• Exercise details
Give the count of lines in the records that contain the string "Image", and write nothing but that number.

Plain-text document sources
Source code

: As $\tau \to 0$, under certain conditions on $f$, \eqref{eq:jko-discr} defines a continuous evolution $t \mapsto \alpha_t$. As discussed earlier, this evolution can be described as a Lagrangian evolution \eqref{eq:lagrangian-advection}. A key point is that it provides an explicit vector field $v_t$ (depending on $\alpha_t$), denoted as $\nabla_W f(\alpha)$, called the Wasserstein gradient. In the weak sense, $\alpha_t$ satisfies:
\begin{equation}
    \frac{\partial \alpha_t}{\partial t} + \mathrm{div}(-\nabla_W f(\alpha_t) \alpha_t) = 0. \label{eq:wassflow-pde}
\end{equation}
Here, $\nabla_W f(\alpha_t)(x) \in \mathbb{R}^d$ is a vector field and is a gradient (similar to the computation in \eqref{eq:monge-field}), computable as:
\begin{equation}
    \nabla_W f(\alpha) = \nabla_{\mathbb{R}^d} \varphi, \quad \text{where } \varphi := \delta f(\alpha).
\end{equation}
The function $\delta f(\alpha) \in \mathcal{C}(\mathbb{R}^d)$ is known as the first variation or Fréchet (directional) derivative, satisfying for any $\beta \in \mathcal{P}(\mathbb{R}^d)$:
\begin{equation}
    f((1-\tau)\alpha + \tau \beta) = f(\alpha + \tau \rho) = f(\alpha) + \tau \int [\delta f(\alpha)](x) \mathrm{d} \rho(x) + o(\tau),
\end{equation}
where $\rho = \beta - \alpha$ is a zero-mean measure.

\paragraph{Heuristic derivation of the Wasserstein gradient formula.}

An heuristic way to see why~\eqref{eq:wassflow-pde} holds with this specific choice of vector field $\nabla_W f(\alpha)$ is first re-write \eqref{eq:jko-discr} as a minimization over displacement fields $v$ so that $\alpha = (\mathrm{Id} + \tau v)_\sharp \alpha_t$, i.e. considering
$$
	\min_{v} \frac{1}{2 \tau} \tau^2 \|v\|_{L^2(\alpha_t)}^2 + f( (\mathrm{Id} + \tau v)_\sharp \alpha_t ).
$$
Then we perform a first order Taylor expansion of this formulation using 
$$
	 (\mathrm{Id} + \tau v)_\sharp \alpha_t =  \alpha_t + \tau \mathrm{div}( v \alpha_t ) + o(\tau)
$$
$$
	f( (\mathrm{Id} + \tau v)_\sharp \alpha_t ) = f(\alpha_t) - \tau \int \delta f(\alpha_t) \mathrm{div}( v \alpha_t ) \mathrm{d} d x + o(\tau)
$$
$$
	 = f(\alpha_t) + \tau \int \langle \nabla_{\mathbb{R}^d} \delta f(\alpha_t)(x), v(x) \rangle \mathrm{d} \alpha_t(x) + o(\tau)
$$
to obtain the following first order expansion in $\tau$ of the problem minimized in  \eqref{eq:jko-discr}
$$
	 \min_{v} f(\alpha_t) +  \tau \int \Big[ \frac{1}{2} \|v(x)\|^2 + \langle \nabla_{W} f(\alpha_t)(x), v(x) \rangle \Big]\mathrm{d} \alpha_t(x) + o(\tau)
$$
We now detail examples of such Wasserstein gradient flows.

...

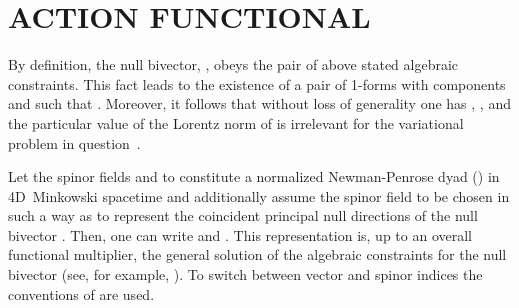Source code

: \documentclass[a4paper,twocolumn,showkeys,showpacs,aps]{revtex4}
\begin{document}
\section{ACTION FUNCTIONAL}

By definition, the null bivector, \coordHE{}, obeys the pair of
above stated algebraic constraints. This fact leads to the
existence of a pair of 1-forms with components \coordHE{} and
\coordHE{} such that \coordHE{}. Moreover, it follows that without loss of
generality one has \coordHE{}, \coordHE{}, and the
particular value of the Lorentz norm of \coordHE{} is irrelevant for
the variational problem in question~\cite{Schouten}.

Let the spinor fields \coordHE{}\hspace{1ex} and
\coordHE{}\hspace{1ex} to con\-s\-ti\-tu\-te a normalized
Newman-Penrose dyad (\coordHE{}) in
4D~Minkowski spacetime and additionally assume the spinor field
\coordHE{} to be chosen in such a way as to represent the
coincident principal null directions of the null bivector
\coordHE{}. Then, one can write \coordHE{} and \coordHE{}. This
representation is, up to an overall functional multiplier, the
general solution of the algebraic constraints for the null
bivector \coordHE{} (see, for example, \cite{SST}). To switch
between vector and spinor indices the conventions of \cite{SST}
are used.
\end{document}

...

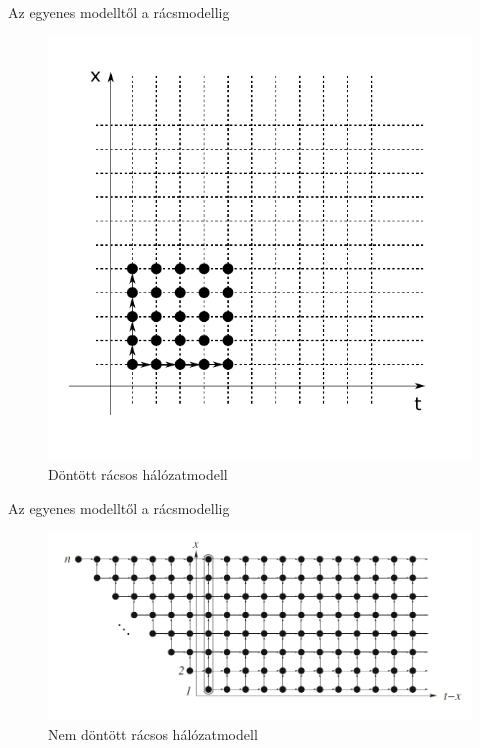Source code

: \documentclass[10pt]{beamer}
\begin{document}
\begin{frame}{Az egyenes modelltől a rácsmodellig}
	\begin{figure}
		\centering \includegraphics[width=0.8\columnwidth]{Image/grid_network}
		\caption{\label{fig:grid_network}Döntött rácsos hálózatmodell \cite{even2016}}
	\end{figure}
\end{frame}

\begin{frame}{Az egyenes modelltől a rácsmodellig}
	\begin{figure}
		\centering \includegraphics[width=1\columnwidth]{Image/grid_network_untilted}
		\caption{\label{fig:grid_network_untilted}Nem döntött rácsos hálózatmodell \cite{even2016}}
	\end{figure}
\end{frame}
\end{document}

• Completed exercise
2